Farandou confirmed this, adding that investigations were ongoing and they did not yet know who was behind the attack.
SNCF said in a statement that traffic would remain disrupted on Sunday on the North axis but should improve on the Atlantic axis for weekend returns.
"On the Eastern high-speed line, traffic resumed normally this morning at 6:30 a.m. (0530 GMT) while on the North, Brittany and South-West high-speed lines, 7 out of 10 trains on average will run with delays of 1 to 2 hours," it said.
SNCF reiterated that transport plans for teams competing in the Olympics would be guaranteed after what the rail company called the "massive attack".
"Our intelligence services and law enforcement are mobilised to find and punish the perpetrators of these criminal acts," Prime Minister Gabriel Attal posted Friday on X, calling the attacks "prepared and coordinated acts of sabotage".
Services from Paris to much of France saw mass cancellations and delays.
The Eurostar company said it scrapped about a quarter of its trains between London, Paris, Brussels and Amsterdam. It predicted cancelling about a fifth of trains over the weekend and all services will face delays.
British Prime Minister Keir Starmer had to take a plane instead of a high-speed train to the Olympics ceremony. Four special trains bringing Olympic athletes to Paris, including some US team members, went ahead, SNCF said.
With one of France's busiest holiday travel weekends clashing with the start of the Olympics, SNCF said about a quarter of trains will be cancelled on Saturday and Sunday on the lines attacked. Trains that run will face delays.
The company said thousands of staff worked to repair the damage and try to get services running again. It estimated that about 250,000 passengers were affected on Friday. Junior Transport Minister Patrice Vergriete said 800,000 could face the fallout over the three days.
The coordinated attacks were staged at 400am (0200 GMT).
At each site, the perpetrators targeted fibre optic cables that carry safety information for drivers and control rail changes, SNCF chief executive Jean-Pierre Farandou said.
Gerard Due, mayor of Croisilles in northern France, one of the sites hit, said the attackers had specialised equipment to access the cables and then "threw a flammable liquid" on them.
Vergriete said that the saboteurs had been spotted with "vans", while "incendiary devices were found at the scene".

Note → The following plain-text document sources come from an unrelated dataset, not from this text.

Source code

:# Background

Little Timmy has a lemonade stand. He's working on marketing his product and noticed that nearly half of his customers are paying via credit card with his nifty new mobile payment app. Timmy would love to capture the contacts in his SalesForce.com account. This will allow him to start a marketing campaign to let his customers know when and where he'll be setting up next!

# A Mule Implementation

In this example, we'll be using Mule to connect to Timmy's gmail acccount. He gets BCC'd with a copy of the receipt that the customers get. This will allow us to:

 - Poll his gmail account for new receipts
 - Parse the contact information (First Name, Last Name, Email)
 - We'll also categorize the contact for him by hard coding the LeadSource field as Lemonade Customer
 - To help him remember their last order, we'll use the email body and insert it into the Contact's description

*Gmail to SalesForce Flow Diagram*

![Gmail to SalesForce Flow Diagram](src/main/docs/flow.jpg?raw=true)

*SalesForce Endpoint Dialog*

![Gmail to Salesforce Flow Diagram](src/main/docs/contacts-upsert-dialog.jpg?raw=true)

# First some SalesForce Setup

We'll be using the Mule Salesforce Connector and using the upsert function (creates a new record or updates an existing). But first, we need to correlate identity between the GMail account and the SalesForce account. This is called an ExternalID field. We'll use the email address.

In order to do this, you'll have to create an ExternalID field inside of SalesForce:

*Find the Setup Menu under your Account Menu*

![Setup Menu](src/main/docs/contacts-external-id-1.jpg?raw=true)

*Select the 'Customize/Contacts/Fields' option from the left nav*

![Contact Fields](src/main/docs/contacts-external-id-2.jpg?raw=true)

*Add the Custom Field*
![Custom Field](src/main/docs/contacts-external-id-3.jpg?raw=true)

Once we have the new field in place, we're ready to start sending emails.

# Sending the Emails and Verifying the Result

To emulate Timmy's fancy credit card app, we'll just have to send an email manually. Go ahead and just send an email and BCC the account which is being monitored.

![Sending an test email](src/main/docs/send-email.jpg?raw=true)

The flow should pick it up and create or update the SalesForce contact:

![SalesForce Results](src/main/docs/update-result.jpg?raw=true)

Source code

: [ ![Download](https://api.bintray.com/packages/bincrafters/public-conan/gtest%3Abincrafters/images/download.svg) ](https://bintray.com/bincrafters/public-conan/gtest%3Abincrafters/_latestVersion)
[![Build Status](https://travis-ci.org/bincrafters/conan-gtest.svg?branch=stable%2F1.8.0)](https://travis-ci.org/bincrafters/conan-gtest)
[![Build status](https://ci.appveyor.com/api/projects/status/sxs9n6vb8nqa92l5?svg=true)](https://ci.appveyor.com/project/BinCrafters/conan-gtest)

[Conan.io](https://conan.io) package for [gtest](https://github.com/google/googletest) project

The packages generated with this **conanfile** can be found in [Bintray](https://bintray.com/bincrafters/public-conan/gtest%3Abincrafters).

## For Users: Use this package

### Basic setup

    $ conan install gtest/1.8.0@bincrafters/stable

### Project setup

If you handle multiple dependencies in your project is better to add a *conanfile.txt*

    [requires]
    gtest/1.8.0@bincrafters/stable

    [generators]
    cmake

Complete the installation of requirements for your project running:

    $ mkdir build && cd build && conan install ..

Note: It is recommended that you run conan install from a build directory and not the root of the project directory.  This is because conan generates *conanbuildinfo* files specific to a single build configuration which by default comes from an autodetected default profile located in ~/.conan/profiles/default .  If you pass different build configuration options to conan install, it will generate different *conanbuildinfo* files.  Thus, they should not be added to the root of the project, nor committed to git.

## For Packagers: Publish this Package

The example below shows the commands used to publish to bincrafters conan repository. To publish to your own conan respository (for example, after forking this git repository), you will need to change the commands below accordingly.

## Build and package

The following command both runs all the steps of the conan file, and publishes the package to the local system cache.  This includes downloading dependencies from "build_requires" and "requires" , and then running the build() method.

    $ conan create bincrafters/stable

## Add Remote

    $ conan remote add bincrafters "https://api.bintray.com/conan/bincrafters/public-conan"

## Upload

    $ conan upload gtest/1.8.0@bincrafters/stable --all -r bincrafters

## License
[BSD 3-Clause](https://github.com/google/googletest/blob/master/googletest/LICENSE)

Paris prosecutors opened an investigation into attacks on "the fundamental interests of the nation" and criminal conspiracy.
Read moreParis prosecutor opens probe into 'criminal' attack on France's high-speed train network
A similar sabotage attack was staged in Germany last year and in eastern France in January 2023.
The attacks left passengers stranded in stations across Paris and in many cities in eastern, western and northern France.
Some at Montparnasse station in Paris were left in tears.
Charles Fazio, a 70-year-old American from Florida, went to the station to try to get information. "I don't understand anything," he said. "We have to go to Lille tomorrow for the Olympics."
French security forces are on their highest alert to prevent attacks during the Paris Olympics.
Workers carrying out maintenance at Vergigny, southeast of Paris, stopped one attempted attack there.
French officials refused to comment on the identity of the saboteurs.
Far-left French anarchists have a history of targeting the train network with arson attacks. The arson method used resembled past attacks by extreme-left activists, a security source told AFP.
President Emmanuel Macron has said in the past that Russia was planning to target the Games. Police arrested a Russian man this week in Paris who was suspected of "organising events likely to lead to destabilisation during the Olympic Games".